【書籍版】66話 あの人って意外とそういうところありますよね #
翌日の演習は、広場ではなくダンジョンを模して建造された専用施設にて行われた。
それは元々倉庫か何かだったらしい背の高い建物で、横に倒した半円筒のような形状をしていてかなりの奥行がある。
その中に、サバゲーで使われるような複雑な迷路空間が設置されていた。バリケードが幾何学的に組み合わされたその迷宮は、不完全ながらもダンジョンの内部を想定したものである。本日はこの施設にてダンジョンの模擬探索訓練を行うために、人員が集められていた。
そして、その進行を務めているのが……。
「あ、あ、あー……! ど、どうも! 洞窟管理主任の多智花真木です! ほ、本日ですわね! いえ、本日はですね! この施設にて、模擬探索訓練をですねー!」
『噛み倒してますねー』ああ、これ以上ないほどに。
我がペアである多智花真木さんは、しどろもどろにもほどがある活舌で全体への説明を行っていた。その脇に立っているのは、本来この進行を担っていたはずの川谷。彼はにこやかな笑顔で待機してはいるが、その心中が穏やかでないことは容易に察することができる。

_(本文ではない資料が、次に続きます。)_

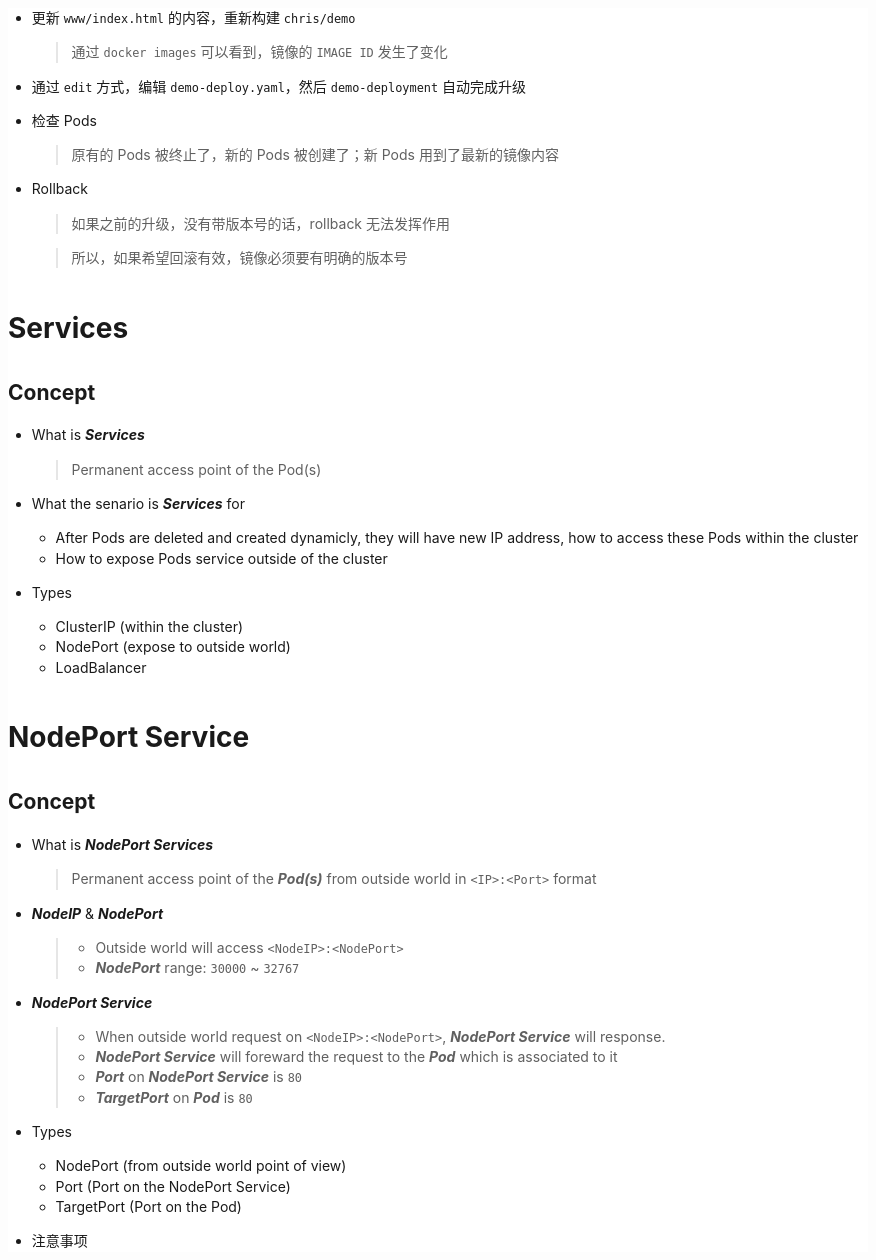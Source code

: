 - 更新 `www/index.html` 的内容，重新构建 `chris/demo`
    > 通过 `docker images` 可以看到，镜像的 `IMAGE ID` 发生了变化

- 通过 `edit` 方式，编辑 `demo-deploy.yaml`，然后 `demo-deployment` 自动完成升级

- 检查 Pods
    > 原有的 Pods 被终止了，新的 Pods 被创建了；新 Pods 用到了最新的镜像内容

- Rollback
    > 如果之前的升级，没有带版本号的话，rollback 无法发挥作用
    
    > 所以，如果希望回滚有效，镜像必须要有明确的版本号

# Services

## Concept

- What is __*Services*__
    > Permanent access point of the Pod(s)

- What the senario is __*Services*__ for
    + After Pods are deleted and created dynamicly, they will have new IP address, how to access these Pods within the cluster
    + How to expose Pods service outside of the cluster

- Types
    + ClusterIP (within the cluster)
    + NodePort (expose to outside world)
    + LoadBalancer

# NodePort Service

## Concept

- What is __*NodePort Services*__
    > Permanent access point of the __*Pod(s)*__ from outside world in `<IP>:<Port>` format

- __*NodeIP*__ & __*NodePort*__
    >- Outside world will access `<NodeIP>:<NodePort>`
    >- __*NodePort*__ range: `30000` ~ `32767`

- __*NodePort Service*__
    >- When outside world request on `<NodeIP>:<NodePort>`, __*NodePort Service*__ will response.
    >- __*NodePort Service*__ will foreward the request to the __*Pod*__ which is associated to it
    >- __*Port*__ on __*NodePort Service*__ is `80`
    >- __*TargetPort*__ on __*Pod*__ is `80`

- Types
    + NodePort (from outside world point of view)
    + Port (Port on the NodePort Service)
    + TargetPort (Port on the Pod)

- 注意事项
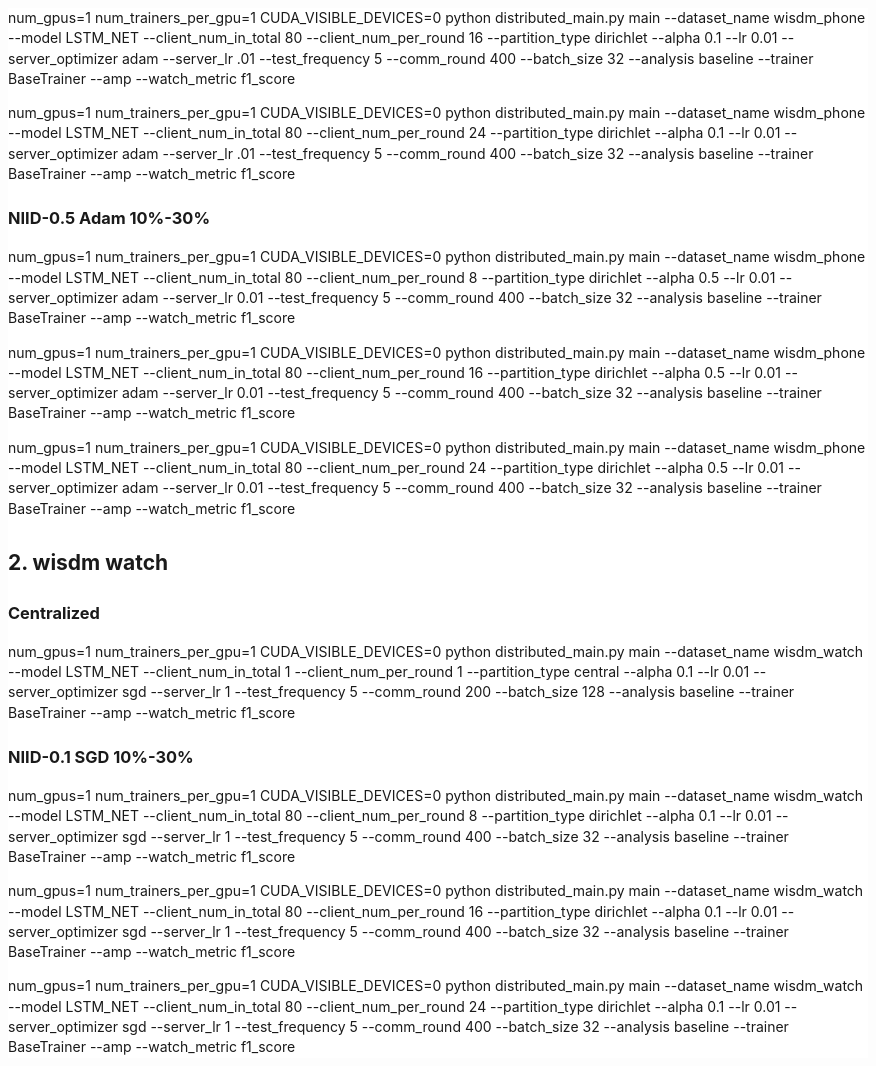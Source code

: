 num_gpus=1 num_trainers_per_gpu=1 CUDA_VISIBLE_DEVICES=0 python distributed_main.py main --dataset_name wisdm_phone --model LSTM_NET --client_num_in_total 80 --client_num_per_round 16 --partition_type dirichlet --alpha 0.1 --lr 0.01 --server_optimizer adam --server_lr .01 --test_frequency 5 --comm_round 400 --batch_size 32 --analysis baseline --trainer BaseTrainer --amp --watch_metric f1_score

num_gpus=1 num_trainers_per_gpu=1 CUDA_VISIBLE_DEVICES=0 python distributed_main.py main --dataset_name wisdm_phone --model LSTM_NET --client_num_in_total 80 --client_num_per_round 24 --partition_type dirichlet --alpha 0.1 --lr 0.01 --server_optimizer adam --server_lr .01 --test_frequency 5 --comm_round 400 --batch_size 32 --analysis baseline --trainer BaseTrainer --amp --watch_metric f1_score



### NIID-0.5 Adam 10%-30%

num_gpus=1 num_trainers_per_gpu=1 CUDA_VISIBLE_DEVICES=0 python distributed_main.py main --dataset_name wisdm_phone --model LSTM_NET --client_num_in_total 80 --client_num_per_round 8 --partition_type dirichlet --alpha 0.5 --lr 0.01 --server_optimizer adam --server_lr 0.01 --test_frequency 5 --comm_round 400 --batch_size 32 --analysis baseline --trainer BaseTrainer --amp --watch_metric f1_score

num_gpus=1 num_trainers_per_gpu=1 CUDA_VISIBLE_DEVICES=0 python distributed_main.py main --dataset_name wisdm_phone --model LSTM_NET --client_num_in_total 80 --client_num_per_round 16 --partition_type dirichlet --alpha 0.5 --lr 0.01 --server_optimizer adam --server_lr 0.01 --test_frequency 5 --comm_round 400 --batch_size 32 --analysis baseline --trainer BaseTrainer --amp --watch_metric f1_score

num_gpus=1 num_trainers_per_gpu=1 CUDA_VISIBLE_DEVICES=0 python distributed_main.py main --dataset_name wisdm_phone --model LSTM_NET --client_num_in_total 80 --client_num_per_round 24 --partition_type dirichlet --alpha 0.5 --lr 0.01 --server_optimizer adam --server_lr 0.01 --test_frequency 5 --comm_round 400 --batch_size 32 --analysis baseline --trainer BaseTrainer --amp --watch_metric f1_score



## 2. wisdm watch

### Centralized

num_gpus=1 num_trainers_per_gpu=1 CUDA_VISIBLE_DEVICES=0 python distributed_main.py main --dataset_name wisdm_watch --model LSTM_NET --client_num_in_total 1 --client_num_per_round 1 --partition_type central --alpha 0.1 --lr 0.01 --server_optimizer sgd --server_lr 1 --test_frequency 5 --comm_round 200 --batch_size 128 --analysis baseline --trainer BaseTrainer --amp --watch_metric f1_score



### NIID-0.1 SGD 10%-30%

num_gpus=1 num_trainers_per_gpu=1 CUDA_VISIBLE_DEVICES=0 python distributed_main.py main --dataset_name wisdm_watch --model LSTM_NET --client_num_in_total 80 --client_num_per_round 8 --partition_type dirichlet --alpha 0.1 --lr 0.01 --server_optimizer sgd --server_lr 1 --test_frequency 5 --comm_round 400 --batch_size 32 --analysis baseline --trainer BaseTrainer --amp --watch_metric f1_score

num_gpus=1 num_trainers_per_gpu=1 CUDA_VISIBLE_DEVICES=0 python distributed_main.py main --dataset_name wisdm_watch --model LSTM_NET --client_num_in_total 80 --client_num_per_round 16 --partition_type dirichlet --alpha 0.1 --lr 0.01 --server_optimizer sgd --server_lr 1 --test_frequency 5 --comm_round 400 --batch_size 32 --analysis baseline --trainer BaseTrainer --amp --watch_metric f1_score

num_gpus=1 num_trainers_per_gpu=1 CUDA_VISIBLE_DEVICES=0 python distributed_main.py main --dataset_name wisdm_watch --model LSTM_NET --client_num_in_total 80 --client_num_per_round 24 --partition_type dirichlet --alpha 0.1 --lr 0.01 --server_optimizer sgd --server_lr 1 --test_frequency 5 --comm_round 400 --batch_size 32 --analysis baseline --trainer BaseTrainer --amp --watch_metric f1_score
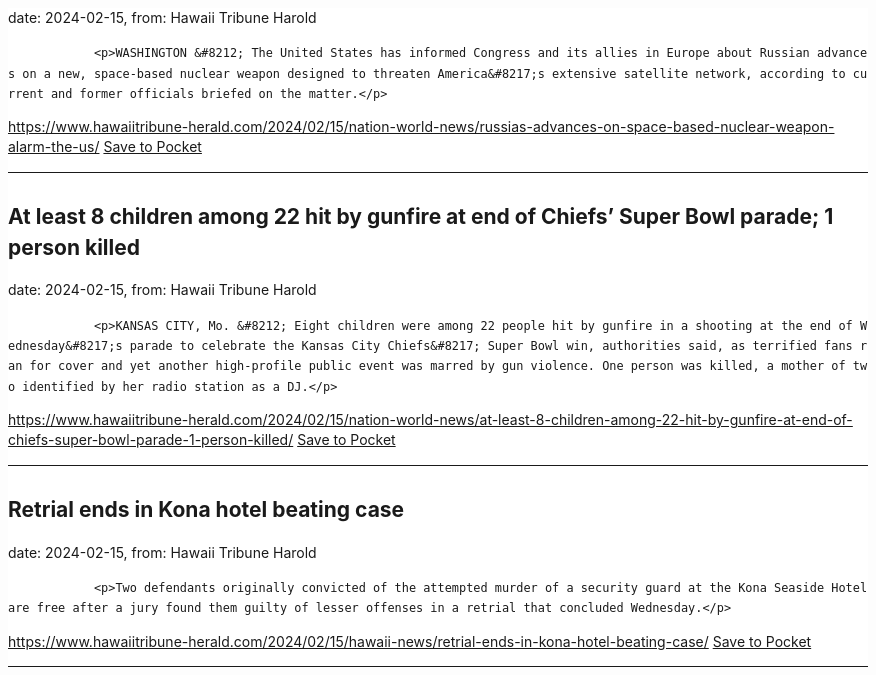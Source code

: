 date: 2024-02-15, from: Hawaii Tribune Harold


				<p>WASHINGTON &#8212; The United States has informed Congress and its allies in Europe about Russian advances on a new, space-based nuclear weapon designed to threaten America&#8217;s extensive satellite network, according to current and former officials briefed on the matter.</p>
			

<span class="feed-item-link">
<a href="https://www.hawaiitribune-herald.com/2024/02/15/nation-world-news/russias-advances-on-space-based-nuclear-weapon-alarm-the-us/">https://www.hawaiitribune-herald.com/2024/02/15/nation-world-news/russias-advances-on-space-based-nuclear-weapon-alarm-the-us/</a> <a href="https://getpocket.com/save" class="pocket-btn" data-lang="en" data-save-url="https://www.hawaiitribune-herald.com/2024/02/15/nation-world-news/russias-advances-on-space-based-nuclear-weapon-alarm-the-us/">Save to Pocket</a>
</span>

---

## At least 8 children among 22 hit by gunfire at end of Chiefs’ Super Bowl parade; 1 person killed

date: 2024-02-15, from: Hawaii Tribune Harold


				<p>KANSAS CITY, Mo. &#8212; Eight children were among 22 people hit by gunfire in a shooting at the end of Wednesday&#8217;s parade to celebrate the Kansas City Chiefs&#8217; Super Bowl win, authorities said, as terrified fans ran for cover and yet another high-profile public event was marred by gun violence. One person was killed, a mother of two identified by her radio station as a DJ.</p>
			

<span class="feed-item-link">
<a href="https://www.hawaiitribune-herald.com/2024/02/15/nation-world-news/at-least-8-children-among-22-hit-by-gunfire-at-end-of-chiefs-super-bowl-parade-1-person-killed/">https://www.hawaiitribune-herald.com/2024/02/15/nation-world-news/at-least-8-children-among-22-hit-by-gunfire-at-end-of-chiefs-super-bowl-parade-1-person-killed/</a> <a href="https://getpocket.com/save" class="pocket-btn" data-lang="en" data-save-url="https://www.hawaiitribune-herald.com/2024/02/15/nation-world-news/at-least-8-children-among-22-hit-by-gunfire-at-end-of-chiefs-super-bowl-parade-1-person-killed/">Save to Pocket</a>
</span>

---

## Retrial ends in Kona hotel beating case

date: 2024-02-15, from: Hawaii Tribune Harold


				<p>Two defendants originally convicted of the attempted murder of a security guard at the Kona Seaside Hotel are free after a jury found them guilty of lesser offenses in a retrial that concluded Wednesday.</p>
			

<span class="feed-item-link">
<a href="https://www.hawaiitribune-herald.com/2024/02/15/hawaii-news/retrial-ends-in-kona-hotel-beating-case/">https://www.hawaiitribune-herald.com/2024/02/15/hawaii-news/retrial-ends-in-kona-hotel-beating-case/</a> <a href="https://getpocket.com/save" class="pocket-btn" data-lang="en" data-save-url="https://www.hawaiitribune-herald.com/2024/02/15/hawaii-news/retrial-ends-in-kona-hotel-beating-case/">Save to Pocket</a>
</span>

---
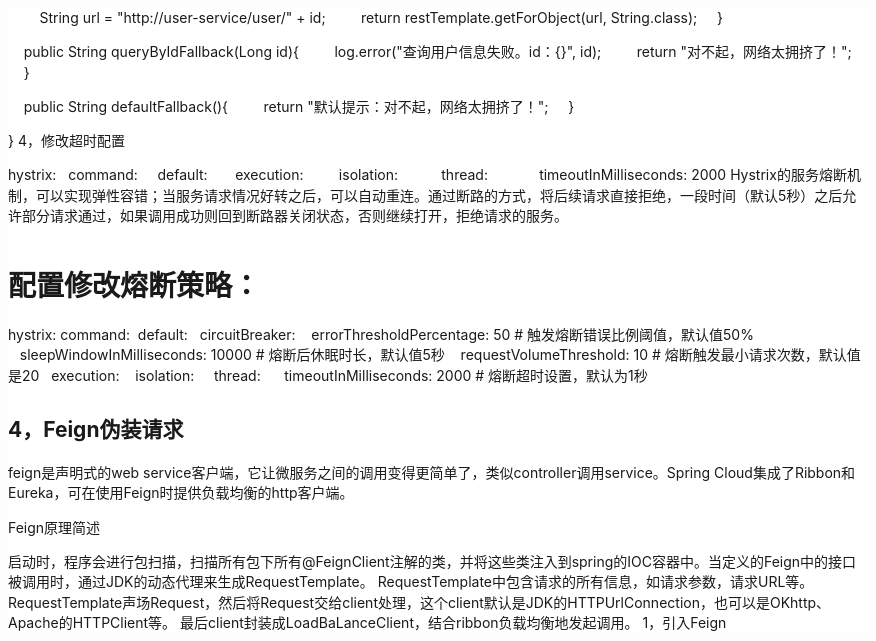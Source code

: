         String url = "http://user-service/user/" + id;
        return restTemplate.getForObject(url, String.class);
    }

    public String queryByIdFallback(Long id){
        log.error("查询用户信息失败。id：{}", id);
        return "对不起，网络太拥挤了！";
    }

    public String defaultFallback(){
        return "默认提示：对不起，网络太拥挤了！";
    }

}
4，修改超时配置

hystrix:
  command:
    default:
      execution:
        isolation:
          thread:
            timeoutInMilliseconds: 2000
Hystrix的服务熔断机制，可以实现弹性容错；当服务请求情况好转之后，可以自动重连。通过断路的方式，将后续请求直接拒绝，一段时间（默认5秒）之后允许部分请求通过，如果调用成功则回到断路器关闭状态，否则继续打开，拒绝请求的服务。
# 配置修改熔断策略：

hystrix:
command:
 default:
  circuitBreaker:
   errorThresholdPercentage: 50 # 触发熔断错误比例阈值，默认值50%
   sleepWindowInMilliseconds: 10000 # 熔断后休眠时长，默认值5秒
   requestVolumeThreshold: 10 # 熔断触发最小请求次数，默认值是20
  execution:
   isolation:
    thread:
     timeoutInMilliseconds: 2000 # 熔断超时设置，默认为1秒
## 4，Feign伪装请求
feign是声明式的web service客户端，它让微服务之间的调用变得更简单了，类似controller调用service。Spring Cloud集成了Ribbon和Eureka，可在使用Feign时提供负载均衡的http客户端。

Feign原理简述

启动时，程序会进行包扫描，扫描所有包下所有@FeignClient注解的类，并将这些类注入到spring的IOC容器中。当定义的Feign中的接口被调用时，通过JDK的动态代理来生成RequestTemplate。
RequestTemplate中包含请求的所有信息，如请求参数，请求URL等。
RequestTemplate声场Request，然后将Request交给client处理，这个client默认是JDK的HTTPUrlConnection，也可以是OKhttp、Apache的HTTPClient等。
最后client封装成LoadBaLanceClient，结合ribbon负载均衡地发起调用。
1，引入Feign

この状況から、何を察することができるか。『つまり川谷さんは、多智花さんに立場を取られちゃったわけですね』そういうことである。役所側の実質的責任者であったらしい川谷だが、演習が進むにつれ、その立場と権限は多智花さんへと移譲されつつあった。というよりむしろ、ほとんど多智花さんが全体を仕切っているような雰囲気があった。完全に政権交代が起きているのである。
これには色々な要因があるのだが、その要因第一号が今ちょうど、多智花さんからマイクを受け取ったところである。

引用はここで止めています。